Neo-doo wop
Yearning for lost sweetness
One musical current quite close to Earth, Wind & Fire — notably visibly reflected in the EWF jewel in the Indra’s Net of the Seventies Soul Dharma — is a late-Sixties/early-Seventies style that I’ll call neo-doo wop.
Now many of the records included under this term, and which I’ll mention presently, are exceedingly well-known, probably having racked up more radio airplay than the EWF hits we’ve been talking about: the Stylistics’ “You Are Everything”; Blue Magic’s “Sideshow”; Harold Melvin & the Blue Notes’ “If You Don’t Know Me By Now”. Familiarity with neo-doo wop might diminish your sensitivity to just how unusual and even unlikely its components are. I direct your attention therefore to New York-based group Ace Spectrum’s “I Don’t Want to Play Around”, from their 1974 album Inner Spectrum, which I heard for the first time a couple weeks back and which you have probably never heard. It’s a little like hearing neo-doo wop for the first time, fifty years on:
Now what I understand by the original doo wop is a particularly sumptuous strain of 1950s rock ‘n’ roll, idealized as a street-corner, a capella sound, with vocalized sounds like “doo wop” or “shoop shoop” to indicate the rhythmic pulse. The vocal sound itself is lush and full.

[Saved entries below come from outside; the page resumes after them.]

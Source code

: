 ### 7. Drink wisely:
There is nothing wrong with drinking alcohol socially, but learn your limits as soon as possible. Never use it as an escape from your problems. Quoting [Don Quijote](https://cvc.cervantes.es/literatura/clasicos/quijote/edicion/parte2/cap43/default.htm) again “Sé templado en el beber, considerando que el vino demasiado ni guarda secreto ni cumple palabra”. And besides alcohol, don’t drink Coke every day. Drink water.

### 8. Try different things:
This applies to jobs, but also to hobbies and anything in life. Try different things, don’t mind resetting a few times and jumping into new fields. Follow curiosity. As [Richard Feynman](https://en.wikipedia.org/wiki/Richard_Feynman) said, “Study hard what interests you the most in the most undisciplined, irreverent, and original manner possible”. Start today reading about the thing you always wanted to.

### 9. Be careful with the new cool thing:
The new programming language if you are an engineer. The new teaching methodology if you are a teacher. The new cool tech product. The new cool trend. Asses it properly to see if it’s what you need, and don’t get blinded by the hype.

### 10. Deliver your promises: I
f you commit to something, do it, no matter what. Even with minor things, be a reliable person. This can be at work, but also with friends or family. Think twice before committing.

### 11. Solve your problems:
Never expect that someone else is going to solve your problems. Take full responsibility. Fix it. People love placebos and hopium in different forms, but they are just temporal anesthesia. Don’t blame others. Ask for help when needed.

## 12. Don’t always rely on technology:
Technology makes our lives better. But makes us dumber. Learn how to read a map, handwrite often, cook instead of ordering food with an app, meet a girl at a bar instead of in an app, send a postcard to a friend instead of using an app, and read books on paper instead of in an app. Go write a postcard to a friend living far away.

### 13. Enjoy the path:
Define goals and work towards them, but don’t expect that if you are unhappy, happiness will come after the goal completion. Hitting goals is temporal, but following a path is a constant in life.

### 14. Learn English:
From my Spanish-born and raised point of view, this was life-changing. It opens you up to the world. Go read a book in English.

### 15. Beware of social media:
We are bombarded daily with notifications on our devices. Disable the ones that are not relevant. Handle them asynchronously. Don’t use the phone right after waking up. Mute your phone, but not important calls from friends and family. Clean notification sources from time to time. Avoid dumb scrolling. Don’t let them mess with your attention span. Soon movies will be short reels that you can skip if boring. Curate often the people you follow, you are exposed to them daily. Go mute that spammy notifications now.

The outlook might be upbeat or down — sometimes lovers are gazing at each other in a garden; others, separated by thousands of miles — but the perspective expressed by the singing and the lyrics is generally hopeful, naïve, innocent; imbued with the best kind of ardent, starry-eyed, adolescent devotion.
It’s said there were thousands of doo wop groups across the U.S. in the 1950s, the low barrier to entry encouraging this as an onramp to the rock ‘n’ roll highway. I am especially fond of the one-two velvet-gloved punch of the Heartbeats’ “A Thousand Miles Away” (1956)

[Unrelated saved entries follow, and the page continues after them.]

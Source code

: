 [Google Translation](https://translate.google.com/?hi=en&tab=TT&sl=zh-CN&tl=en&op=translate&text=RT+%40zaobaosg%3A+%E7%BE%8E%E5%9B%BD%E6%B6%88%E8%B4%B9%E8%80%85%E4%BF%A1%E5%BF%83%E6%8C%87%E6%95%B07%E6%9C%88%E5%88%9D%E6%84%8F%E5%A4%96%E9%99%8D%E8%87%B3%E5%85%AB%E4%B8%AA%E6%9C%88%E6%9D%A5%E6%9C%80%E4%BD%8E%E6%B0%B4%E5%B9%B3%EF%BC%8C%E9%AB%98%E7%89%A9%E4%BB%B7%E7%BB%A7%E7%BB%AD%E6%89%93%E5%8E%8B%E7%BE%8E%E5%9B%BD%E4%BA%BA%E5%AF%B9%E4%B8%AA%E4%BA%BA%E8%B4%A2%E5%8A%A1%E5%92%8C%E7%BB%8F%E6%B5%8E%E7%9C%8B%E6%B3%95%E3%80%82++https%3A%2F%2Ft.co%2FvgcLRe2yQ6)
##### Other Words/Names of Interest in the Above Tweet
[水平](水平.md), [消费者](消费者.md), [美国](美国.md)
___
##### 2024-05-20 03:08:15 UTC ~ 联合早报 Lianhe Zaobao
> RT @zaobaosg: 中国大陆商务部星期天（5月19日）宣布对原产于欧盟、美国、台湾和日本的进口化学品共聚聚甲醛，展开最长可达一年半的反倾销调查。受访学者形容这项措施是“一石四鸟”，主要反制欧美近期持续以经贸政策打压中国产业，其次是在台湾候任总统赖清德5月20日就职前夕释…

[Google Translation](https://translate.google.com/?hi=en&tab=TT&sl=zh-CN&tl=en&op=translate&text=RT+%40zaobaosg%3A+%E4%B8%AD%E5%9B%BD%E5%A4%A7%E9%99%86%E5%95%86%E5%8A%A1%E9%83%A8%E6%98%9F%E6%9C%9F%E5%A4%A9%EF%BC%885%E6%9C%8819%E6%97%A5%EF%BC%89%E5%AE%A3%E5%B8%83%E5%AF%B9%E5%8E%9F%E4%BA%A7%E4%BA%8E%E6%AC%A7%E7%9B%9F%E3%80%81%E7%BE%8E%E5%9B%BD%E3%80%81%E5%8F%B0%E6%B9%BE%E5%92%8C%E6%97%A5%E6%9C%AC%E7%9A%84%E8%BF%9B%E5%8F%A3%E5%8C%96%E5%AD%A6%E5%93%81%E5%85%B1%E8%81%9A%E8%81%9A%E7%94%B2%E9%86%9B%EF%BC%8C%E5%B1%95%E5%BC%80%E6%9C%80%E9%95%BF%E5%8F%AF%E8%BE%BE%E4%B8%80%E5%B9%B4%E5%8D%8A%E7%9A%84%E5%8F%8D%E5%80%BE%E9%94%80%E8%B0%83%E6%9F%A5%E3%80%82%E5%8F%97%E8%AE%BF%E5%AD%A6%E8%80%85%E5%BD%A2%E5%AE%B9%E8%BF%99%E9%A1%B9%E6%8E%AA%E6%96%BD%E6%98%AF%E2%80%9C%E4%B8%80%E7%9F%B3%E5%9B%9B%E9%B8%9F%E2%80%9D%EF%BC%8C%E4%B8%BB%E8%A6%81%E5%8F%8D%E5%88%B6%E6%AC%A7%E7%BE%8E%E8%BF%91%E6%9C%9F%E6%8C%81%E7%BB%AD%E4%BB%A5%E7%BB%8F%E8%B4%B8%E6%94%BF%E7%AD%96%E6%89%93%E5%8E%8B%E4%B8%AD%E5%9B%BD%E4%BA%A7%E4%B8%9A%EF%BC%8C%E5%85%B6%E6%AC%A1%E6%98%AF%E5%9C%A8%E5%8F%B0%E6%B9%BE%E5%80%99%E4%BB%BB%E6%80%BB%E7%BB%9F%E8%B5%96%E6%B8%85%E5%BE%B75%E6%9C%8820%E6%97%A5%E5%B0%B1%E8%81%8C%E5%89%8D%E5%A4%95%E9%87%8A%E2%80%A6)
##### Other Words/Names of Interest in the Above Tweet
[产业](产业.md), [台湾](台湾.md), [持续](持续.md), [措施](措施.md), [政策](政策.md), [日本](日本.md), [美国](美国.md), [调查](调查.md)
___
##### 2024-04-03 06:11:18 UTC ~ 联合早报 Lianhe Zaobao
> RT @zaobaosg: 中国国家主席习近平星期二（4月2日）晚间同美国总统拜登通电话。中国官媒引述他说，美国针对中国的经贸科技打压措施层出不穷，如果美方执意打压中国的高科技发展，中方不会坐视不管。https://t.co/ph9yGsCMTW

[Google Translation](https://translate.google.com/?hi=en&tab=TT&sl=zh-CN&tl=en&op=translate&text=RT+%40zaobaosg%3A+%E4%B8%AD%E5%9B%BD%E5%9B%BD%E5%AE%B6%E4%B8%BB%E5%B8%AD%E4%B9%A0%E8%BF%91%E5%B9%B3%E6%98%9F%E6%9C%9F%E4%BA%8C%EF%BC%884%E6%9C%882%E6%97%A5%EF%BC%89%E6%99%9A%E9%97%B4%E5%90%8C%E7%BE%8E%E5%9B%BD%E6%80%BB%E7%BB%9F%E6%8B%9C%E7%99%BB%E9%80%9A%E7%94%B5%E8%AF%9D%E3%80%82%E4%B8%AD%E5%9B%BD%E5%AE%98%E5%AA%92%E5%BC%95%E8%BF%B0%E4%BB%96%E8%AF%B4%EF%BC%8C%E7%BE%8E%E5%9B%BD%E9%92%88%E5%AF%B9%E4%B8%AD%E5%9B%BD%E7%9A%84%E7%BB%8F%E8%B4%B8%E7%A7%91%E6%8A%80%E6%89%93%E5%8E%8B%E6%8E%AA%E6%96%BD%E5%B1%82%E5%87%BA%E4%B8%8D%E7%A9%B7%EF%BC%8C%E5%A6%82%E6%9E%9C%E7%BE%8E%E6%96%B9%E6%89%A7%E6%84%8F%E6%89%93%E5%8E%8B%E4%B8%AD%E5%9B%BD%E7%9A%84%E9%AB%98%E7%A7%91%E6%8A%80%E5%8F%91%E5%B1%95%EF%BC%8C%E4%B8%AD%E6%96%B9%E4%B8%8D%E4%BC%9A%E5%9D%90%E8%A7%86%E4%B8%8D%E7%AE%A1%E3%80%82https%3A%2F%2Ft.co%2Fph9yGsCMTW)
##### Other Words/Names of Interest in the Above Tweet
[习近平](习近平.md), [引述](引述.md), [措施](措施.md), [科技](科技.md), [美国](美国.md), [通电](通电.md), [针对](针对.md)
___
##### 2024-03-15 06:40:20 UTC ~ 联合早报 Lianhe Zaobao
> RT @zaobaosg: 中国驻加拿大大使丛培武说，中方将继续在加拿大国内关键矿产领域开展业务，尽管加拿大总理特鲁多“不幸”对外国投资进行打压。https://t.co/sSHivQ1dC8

and its sequel “Daddy’s Home” (1961), by Shep and the Limelighters:
The two songs span the heyday of doo wop itself, as well as the emotional continuum from heartache to reunited-and-it-feels-so-good.
Arguably, Smokey Robinson’s earliest recordings were as a doo wop singer: the Miracles’ “Depend on Me”, the B-side to their 1959 single “The Feeling is So Fine”, is very much in this vein.
My very favorite doo wop song might just be the genre’s most baroque and overripe example: The Flamingoes’ version of “I Only Have Eyes For You”(1959).
One more doo wop rarity: Wade Flemons and the New Comers’ “Here I Stand” (1958):
Flemons, from Chicago by way of Battle Creek, Michigan, would find himself among the members of the original, 1970s-vintage Earth, Wind & Fire.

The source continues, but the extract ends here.